On our tour we wanted to stop in places other than the most popular cities of Europe. Having a car made this desire possible. So between Amsterdam and Berlin, we stopped in Quedlinburg, Germany. After filling our car with fresh baked goods from the center of Amsterdam, we were on our way.
Driving through Germany was such an experience. Truly the German landscape looks like it comes right out of a story book. With the rolling hills, trees, houses, castles, church steeples and town centers that fill the landscape. However the drive could go from fairy tale to James Bond at any moment. Seeing as we took the autobahn (where there is no speed limit most the time) most the drive we were flying down the road, pushing our small economy car as fast as it would go. We spent most the time going between 85-95 mph, but Blake got it to max out at 105mph. However it was not uncommon to have a Ferrari or similar car pass us on the left so fast it gave us a buzz. It was all scary and thrilling at the same time. I imagined the autobahn to be madness without speed limits, but by following the rule of slow car to the right, fast to the left, it was pretty smooth.
At around lunch time we randomly stopped in a town to find food. It was to be Mother’s day (for my first mothers day I got to celebrate it twice) in Germany the following day so the bakeries and shops were filled with Mutter written everywhere. We quickly saw that there was no English translation on anything, we were right where we wanted to be. For lunch we stopped at a wurst stand and got what everyone else seemed to be eating. Wurst with mustard and fries. I was never a mustard fan, but after Germany and Switzerland where mustard seemed to be put on everything, I have found a liking for it.
The second part of our drive was through fields and fields that seemed to be painted yellow with flowers. You could see their vibrant colors as far as the eye could see at some points. Not knowing if we would get the chance again, and seeing as these fields were so beautiful we could not help but park the car on the edge of the autobahn, jump a fence, and see them up close and personal.

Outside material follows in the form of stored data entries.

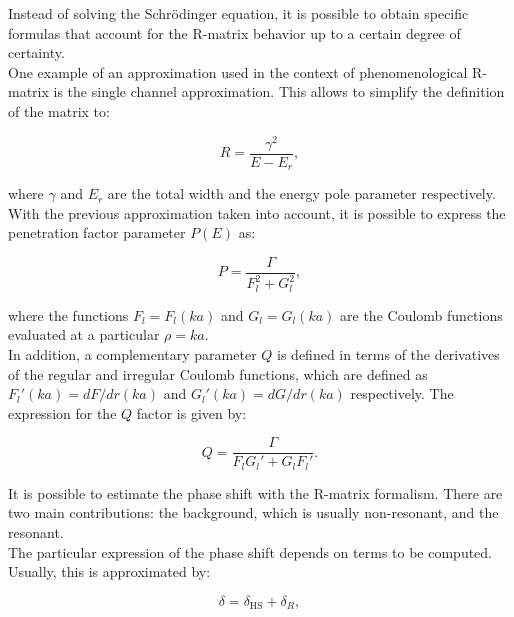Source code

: \documentclass[openany]{book}
\begin{document}
Instead of solving the Schrödinger equation, it is possible to obtain specific formulas that account for the R-matrix  behavior up to a certain degree of certainty.  \\

One example of an approximation used in the context of phenomenological R-matrix is the single channel approximation. This allows to simplify the definition of the matrix to: 

\begin{equation} \label{eq:rmatrix_simplified }
	R= \frac{\gamma^2}{E - E_r},
\end{equation}

where $\gamma$ and $E_r$ are the total width and the energy pole parameter respectively. \\

With the previous approximation taken into account, it is possible to express the penetration factor parameter $P(E)$ as:

\begin{equation} \label{eq:rmatrix_penetrationFactor_coulomb}
	P= \frac{\Gamma}{F_l^2 + G_l^2},
\end{equation}

where the functions $F_l = F_l(ka)$ and $G_l = G_l(ka)$ are the Coulomb functions evaluated at a particular $\rho = ka$. \\

In addition, a complementary parameter $Q$ is defined in terms of the derivatives of the regular and irregular Coulomb functions, which are defined as $F_l'(ka) = dF/dr(ka)$ and $G_l'(ka) = dG/dr(ka)$ respectively. The expression for the $Q$ factor is given by: 

\begin{equation} \label{eq:rmatrix_QFactor}
	Q = \frac{\Gamma}{F_lG_l' + G_lF_l'}.
\end{equation}

It is possible to estimate the phase shift with the R-matrix formalism. There are two main contributions: the background, which is usually non-resonant, and the resonant. \\

The particular expression of the phase shift depends on terms to be computed. Usually, this is approximated by:

\begin{equation}  \label{eq:rmatrix_phaseShift}
	\delta = \delta_{\mathrm{HS}} + \delta_R,
\end{equation}
\end{document}
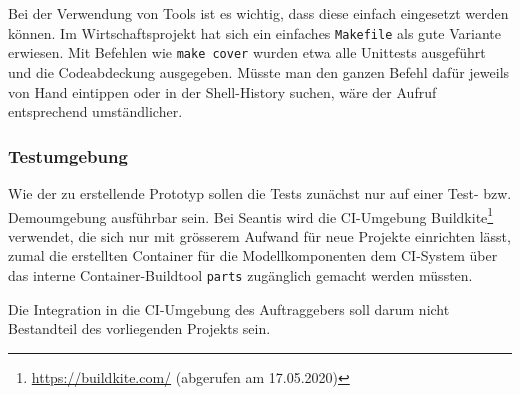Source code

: Bei der Verwendung von Tools ist es wichtig, dass diese einfach eingesetzt werden können. Im Wirtschaftsprojekt hat sich ein einfaches \texttt{Makefile} als gute Variante erwiesen. Mit Befehlen wie \texttt{make cover} wurden etwa alle Unittests ausgeführt und die Codeabdeckung ausgegeben. Müsste man den ganzen Befehl dafür jeweils von Hand eintippen oder in der Shell-History suchen, wäre der Aufruf entsprechend umständlicher.

\subsubsection{Testumgebung}

Wie der zu erstellende Prototyp sollen die Tests zunächst nur auf einer Test- bzw. Demoumgebung ausführbar sein. Bei Seantis wird die CI-Umgebung Buildkite\footnote{\url{https://buildkite.com/} (abgerufen am 17.05.2020)} verwendet, die sich nur mit grösserem Aufwand für neue Projekte einrichten lässt, zumal die erstellten Container für die Modellkomponenten dem CI-System über das interne Container-Buildtool \texttt{parts} zugänglich gemacht werden müssten.

Die Integration in die CI-Umgebung des Auftraggebers soll darum nicht Bestandteil des vorliegenden Projekts sein.
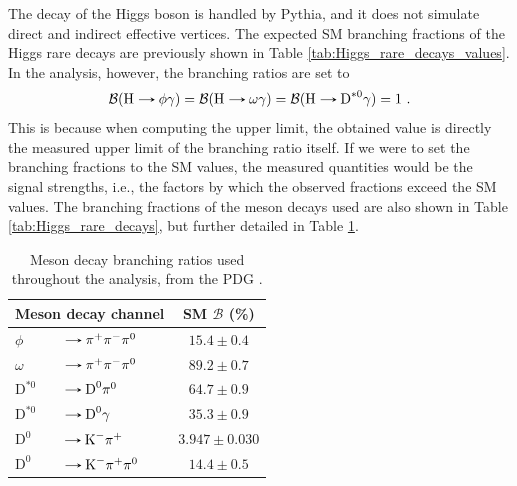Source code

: The decay of the Higgs boson is handled by Pythia, and it does not simulate direct and indirect effective vertices. The expected SM branching fractions of the Higgs rare decays are previously shown in Table \ref{tab:Higgs_rare_decays_values}.%
In the analysis, however, the branching ratios are set to
\begin{equation*}
    \mathcal{B}(\text{H}\decaysto \phi\gamma) = \mathcal{B}(\text{H}\decaysto \omega\gamma) = \mathcal{B}(\text{H}\decaysto \text{D}^{*0}\gamma) = 1\ .
\end{equation*}
This is because when computing the upper limit, the obtained value is directly the measured upper limit of the branching ratio itself. If we were to set the branching fractions to the SM values, the measured quantities would be the signal strengths, i.e., the factors by which the observed fractions exceed the SM values. The branching fractions of the meson decays used are also shown in Table \ref{tab:Higgs_rare_decays}, but further detailed in Table \ref{tab:Meson_decay_br}.

\begin{table}[!ht]
    \centering
    \begin{tabular}{|l@{}l|c|}
        \hline
        \multicolumn{2}{|c|}{\cellcolor{lightgray}Meson decay channel} & \multicolumn{1}{c|}{\cellcolor{lightgray} SM $\mathcal{B}$ (\%)} \\ \hline
        $\phi$&$\decaysto \pi^+\pi^-\pi^0$     & $15.4 \pm 0.4$   \\
        $\omega$&$\decaysto \pi^+\pi^-\pi^0$   & $89.2 \pm 0.7$   \\
        $\text{D}^{*0}$&$\decaysto \text{D}^{0}\pi^0$        & $64.7 \pm 0.9$   \\
        $\text{D}^{*0}$&$\decaysto \text{D}^{0}\gamma$       & $35.3 \pm 0.9$   \\
        $\text{D}^{0}$&$\decaysto \text{K}^{-}\pi^{+}$           & $3.947 \pm 0.030$   \\
        $\text{D}^{0}$&$\decaysto \text{K}^{-}\pi^{+}\pi^0$      & $14.4 \pm 0.5$   \\
        \hline
    \end{tabular}
    \caption{Meson decay branching ratios used throughout the analysis, from the PDG \cite{PDG}.}
    \label{tab:Meson_decay_br}
\end{table}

Quedlinburg itself is like walking through Disney’s Fantasyland. The narrow cobblestone streets, lined by small crooked timbered houses with small crooked doors, and in the center of town a medieval castle. We spent our time walking the streets, people watching as locals went about doing daily chores, and ducking into bakeries (any chance to eat home baked breads and sweets). There is really nothing else there to do but enjoy the peaceful atmosphere and eat. However we were surprised, but not disappointed to find few tourist and even fewer locals who spoke English. We really felt like we found a German only vacation spot in the Harz foothills.
^^ The view from our apartment^^
^^ Notice how small the doors are compared to Blake.^^
^^ We found this little seafood place and had the most amazing dinner. Quedlinburg seemed to serve a lot of seafood even though it is not by the sea... not sure why, but it was good.
^^In most of the pictures you can't see how crooked the houses are, but in this one you can see how they lean on each other.
Lizzy was a hit the whole trip, with people wanting to take pictures of her everywhere we went. But with her sunglasses on her popularity grew exponentially.
We loved our time in Quedlinburg and Highly recommend stopping by if you’re in the area. It is a perfect place to get away from everything and enjoy the simple life.